[[ Source data, beginning ]]
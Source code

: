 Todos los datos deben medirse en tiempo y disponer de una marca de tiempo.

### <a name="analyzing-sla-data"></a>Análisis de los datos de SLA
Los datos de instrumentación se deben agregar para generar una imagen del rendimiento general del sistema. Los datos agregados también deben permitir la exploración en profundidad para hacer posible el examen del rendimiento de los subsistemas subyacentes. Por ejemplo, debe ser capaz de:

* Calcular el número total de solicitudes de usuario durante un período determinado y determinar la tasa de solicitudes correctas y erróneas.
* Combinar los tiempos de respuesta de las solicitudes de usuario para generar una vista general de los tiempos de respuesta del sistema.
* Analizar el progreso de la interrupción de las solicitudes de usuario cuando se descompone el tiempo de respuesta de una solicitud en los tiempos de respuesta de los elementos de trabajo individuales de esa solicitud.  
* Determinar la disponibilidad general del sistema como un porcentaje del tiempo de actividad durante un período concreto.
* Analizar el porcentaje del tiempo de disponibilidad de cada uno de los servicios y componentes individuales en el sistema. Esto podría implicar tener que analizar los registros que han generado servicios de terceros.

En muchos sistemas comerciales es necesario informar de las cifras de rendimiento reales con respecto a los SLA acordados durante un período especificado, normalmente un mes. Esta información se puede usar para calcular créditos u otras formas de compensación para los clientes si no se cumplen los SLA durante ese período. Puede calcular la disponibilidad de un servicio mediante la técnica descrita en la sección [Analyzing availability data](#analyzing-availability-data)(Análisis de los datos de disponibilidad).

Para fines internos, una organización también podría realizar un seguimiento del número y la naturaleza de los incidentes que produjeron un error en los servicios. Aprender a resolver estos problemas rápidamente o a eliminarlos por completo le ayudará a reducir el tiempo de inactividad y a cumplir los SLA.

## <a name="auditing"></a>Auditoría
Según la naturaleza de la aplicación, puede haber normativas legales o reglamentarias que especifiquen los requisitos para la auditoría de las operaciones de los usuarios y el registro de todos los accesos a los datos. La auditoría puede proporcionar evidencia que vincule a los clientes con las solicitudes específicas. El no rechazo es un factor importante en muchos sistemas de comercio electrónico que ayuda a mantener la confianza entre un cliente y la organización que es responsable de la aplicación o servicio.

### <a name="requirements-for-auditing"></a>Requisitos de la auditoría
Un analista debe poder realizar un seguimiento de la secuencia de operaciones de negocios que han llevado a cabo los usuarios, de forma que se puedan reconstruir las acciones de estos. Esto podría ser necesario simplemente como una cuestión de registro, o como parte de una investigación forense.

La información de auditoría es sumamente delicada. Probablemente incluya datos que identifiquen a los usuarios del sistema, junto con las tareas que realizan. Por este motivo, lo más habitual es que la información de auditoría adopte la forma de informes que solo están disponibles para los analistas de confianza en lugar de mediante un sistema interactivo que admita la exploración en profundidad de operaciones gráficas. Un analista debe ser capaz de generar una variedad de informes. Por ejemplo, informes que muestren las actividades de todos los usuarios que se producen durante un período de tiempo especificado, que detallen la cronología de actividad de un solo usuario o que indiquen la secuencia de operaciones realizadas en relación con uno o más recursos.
[[ Source data, end ]]
## Exercise objective
Retype, in the same exact form, the lines of the material above from the line holding "de esa solicitud." through the line holding "servicios de terceros.".

## Response
* Analizar el progreso de la interrupción de las solicitudes de usuario cuando se descompone el tiempo de respuesta de una solicitud en los tiempos de respuesta de los elementos de trabajo individuales de esa solicitud.  
* Determinar la disponibilidad general del sistema como un porcentaje del tiempo de actividad durante un período concreto.
* Analizar el porcentaje del tiempo de disponibilidad de cada uno de los servicios y componentes individuales en el sistema. Esto podría implicar tener que analizar los registros que han generado servicios de terceros.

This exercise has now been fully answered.